Quatre colosses de trente pieds sont placés contre le pylône, auprès des obélisques. Ce sont des portraits de Ramsès-le-Grand. La tête et le buste des colosses s’élèvent au-dessus du sable dans lequel leur corps est enfoui. Sur les massifs du pylône sont retracées des scènes de bataille analogues à celles qui représentent les victoires de Séthos à Karnac. Le fils a voulu, comme le père, écrire et figurer sur son monument le récit de ses conquêtes.

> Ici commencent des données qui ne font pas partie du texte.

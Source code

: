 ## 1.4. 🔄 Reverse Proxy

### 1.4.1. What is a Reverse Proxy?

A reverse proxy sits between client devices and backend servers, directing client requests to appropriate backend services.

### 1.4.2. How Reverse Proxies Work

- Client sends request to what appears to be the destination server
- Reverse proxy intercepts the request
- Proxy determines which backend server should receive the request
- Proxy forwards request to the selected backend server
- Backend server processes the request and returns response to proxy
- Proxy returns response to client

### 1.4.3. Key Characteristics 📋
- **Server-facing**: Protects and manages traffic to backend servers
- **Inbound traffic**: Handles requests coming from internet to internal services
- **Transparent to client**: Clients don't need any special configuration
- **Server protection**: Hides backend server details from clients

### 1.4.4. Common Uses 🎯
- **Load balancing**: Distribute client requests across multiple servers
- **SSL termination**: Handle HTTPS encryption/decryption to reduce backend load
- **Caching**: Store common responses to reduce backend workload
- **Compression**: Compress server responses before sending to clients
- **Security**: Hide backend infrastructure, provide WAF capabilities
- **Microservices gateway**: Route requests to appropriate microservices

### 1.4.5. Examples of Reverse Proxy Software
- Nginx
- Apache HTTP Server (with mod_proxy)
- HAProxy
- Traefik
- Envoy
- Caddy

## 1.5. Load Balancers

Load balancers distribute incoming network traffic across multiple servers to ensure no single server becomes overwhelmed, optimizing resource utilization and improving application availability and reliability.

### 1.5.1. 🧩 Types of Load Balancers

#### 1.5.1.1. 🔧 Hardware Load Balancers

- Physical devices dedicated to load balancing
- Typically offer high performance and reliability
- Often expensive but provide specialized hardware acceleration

Champollion, qui, le premier, a lu quelque chose des longues inscriptions tracées près des tableaux de batailles, y distingua les narrations et comme les bulletins de deux affaires différentes dans la même campagne, l’une et l’autre de la même année, la cinquième de Ramsès, et du même mois (epiphi), mais la première du. 5 et la seconde du 9. Et il y a des personnes qui doutent encore que la lecture des hiéroglyphes puisse servir à l’histoire !

Outre les deux époques principales auxquelles se rapportent les édifices de Louksor, l’époque d’Aménophis III de la dix-huitième dynastie et l’époque de Ramsès II de la dix-neuvième, quelques inscriptions hiéroglyphiques font connaître les réparations qui ont eu lieu à diverses autres époques : la plus curieuse est celle que fit aux jambages de la grande porte de l’édifice de Ramsès le roi éthiopien Sabaco, huit siècles avant Jésus-Christ. « Les bas-reliefs où figure ce roi étranger sont très curieux sous le rapport du style, dit avec raison Champollion. Les figures en sont fortes et très accusées, avec les muscles vigoureusement

  1. M. Lenormant a publié un essai de traduction qui lui appartient bien véritablement.